CDLUC3 / dmsp_api_prototype

The new DMPTool API (formerly the DMPHub)
MIT License
0 stars 0 forks source link

COKI - create script to fetch all outputs found so far #15

Closed briri closed 1 month ago

briri commented 2 months ago

Jamie has requested that I pull the list of all research outputs we've found so far for from the DataCite harvester.

I am going to create a script to do this as it seems like it will be useful long term.

briri commented 2 months ago

Need to setup a lambda to generate this on a weekly basis.

Will need to place the resulting dataset into an S3 bucket so that it can be transferred to Google Cloud. Use the JSON lines format.

Need to investigate which is more cost effective:

briri commented 2 months ago

We will are going to explore using AWS pre-signed URLs for S3. We have other teams here that use this technology to allow external users/systems to fetch objects from (and push objects to) our S3 buckets.

@jdddog you mentioned that you are working within a python environment. Would you be able to call an API endpoint from within your code to retrieve these URLs?

I have an API that I can add an endpoint to that we could use to allow you to fetch a predesigned URL on demand. The resigned URL could then be used to write the datacite, crossref and openalex files to.

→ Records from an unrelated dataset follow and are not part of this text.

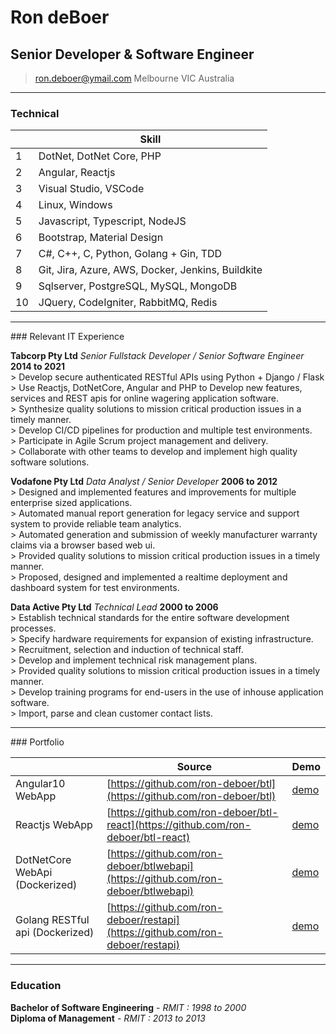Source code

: # Ron deBoer
## Senior Developer & Software Engineer

> [ron.deboer@ymail.com](mailto:ron.deboer@ymail.com)
>      Melbourne VIC Australia

------

### Technical

|    | Skill                                                   |
|----|---------------------------------------------------------|
| 1  | DotNet, DotNet Core, PHP                                |
| 2  | Angular, Reactjs                                        |
| 3  | Visual Studio, VSCode                                   |
| 4  | Linux, Windows                                          |
| 5  | Javascript, Typescript, NodeJS                          |
| 6  | Bootstrap, Material Design                              |
| 7  | C#, C++, C, Python, Golang + Gin, TDD                   |
| 8  | Git, Jira, Azure, AWS, Docker, Jenkins, Buildkite       |
| 9  | Sqlserver, PostgreSQL, MySQL, MongoDB                   |
| 10 | JQuery, CodeIgniter, RabbitMQ, Redis                    |

------
<div style="page-break-after: always"></div>
### Relevant IT Experience

**Tabcorp Pty Ltd** *Senior Fullstack Developer / Senior Software Engineer* __2014 to 2021__ \
        > Develop secure authenticated RESTful APIs using Python + Django / Flask \
	> Use Reactjs, DotNetCore, Angular and PHP to Develop new features, services and REST apis for online wagering application software. \
	> Synthesize quality solutions to mission critical production issues in a timely manner. \
	> Develop CI/CD pipelines for production and multiple test environments. \
	> Participate in Agile Scrum project management and delivery. \
	> Collaborate with other teams to develop and implement high quality software solutions. 
	
**Vodafone Pty Ltd** *Data Analyst / Senior Developer* __2006 to 2012__ \
	> Designed and implemented features and improvements for multiple enterprise sized applications. \
	> Automated manual report generation for legacy service and support system to provide reliable team analytics. \
	> Automated generation and submission of weekly manufacturer warranty claims via a browser based web ui. \
	> Provided quality solutions to mission critical production issues in a timely manner. \
	> Proposed, designed and implemented a realtime deployment and dashboard system for test environments. 
	
**Data Active Pty Ltd** *Technical Lead* __2000 to 2006__ \
	> Establish technical standards for the entire software development processes. \
	> Specify hardware requirements for expansion of existing infrastructure. \
	> Recruitment, selection and induction of technical staff. \
	> Develop and implement technical risk management plans. \
	> Provided quality solutions to mission critical production issues in a timely manner. \
	> Develop training programs for end-users in the use of inhouse application software. \
	> Import, parse and clean customer contact lists.

------
<div style="page-break-after: always"></div>
### Portfolio

|                                 | Source                                  |  Demo
|---------------------------------|-----------------------------------------|-------------------------------------------|
| Angular10 WebApp               | [https://github.com/ron-deboer/btl](https://github.com/ron-deboer/btl)       | [demo](https://ron-deboer.github.io/btl)      |
| Reactjs WebApp  | [https://github.com/ron-deboer/btl-react](https://github.com/ron-deboer/btl-react)    | [demo](https://ron-deboer.github.io/btl-react)      |
| DotNetCore WebApi (Dockerized)  | [https://github.com/ron-deboer/btlwebapi](https://github.com/ron-deboer/btlwebapi)    |  [demo](https://dev22.com.au/dotnetwebapi.html)      |
| Golang RESTful api (Dockerized) | [https://github.com/ron-deboer/restapi](https://github.com/ron-deboer/restapi)    | [demo](https://dev22.com.au/golangwebapi.html)      |

------
<div style="page-break-after: always"></div>

### Education
**Bachelor of Software Engineering** - *RMIT :  1998 to 2000* \
**Diploma of Management** - *RMIT : 2013 to 2013*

I could then also add an endpoint that would allow you to fetch the latest DMP metadata from us as well.

briri commented 2 months ago

Had some conversations here and it sounds like the presigned URL route will work well.

I will need to:

Example Lambda to generate a predesigned URL on demand:

def get_file(key)
    @s3_client = Aws::S3::Client.new(region: ENV.fetch('AWS_REGION', nil))
    @presigner = Aws::S3::Presigner.new(client: @s3_client)
    bucket_name = env.fetch('BUCKET_NAME', nil)
    begin
      @s3_client.head_object({bucket: bucket_name, key: key})
    rescue Aws::S3::Errors::NotFound
      halt 404, "Object \"#{key}\" not found in S3 bucket \"#{bucket_name}\"\n"
    end
    url, headers = @presigner.presigned_request(:get_object, bucket: bucket_name, key: key)
    if url
      response.headers['Location'] = url
      status 303
      "success: redirecting"
    end
  end

Python example of

jdddog commented 1 month ago

Hey @briri, we can use pre-signed URLs if you would prefer, its no problem to call an API from our Apache Airflow environment.

Some thoughts:

I wonder if it would simpler to directly use the boto3 S3 Python package to read and write files from the bucket, it would require less setup and would be more flexible when uploading an unknown number of files for each dataset. It is also probably easier and more robust to use the s3 Python package to upload the files. The DMP export files could be stored on a read only path, configured via an IAM role. The dataset match files could be stored on a write-only path, also configured via an IAM role. It wouldn't offer as much fine grained access control.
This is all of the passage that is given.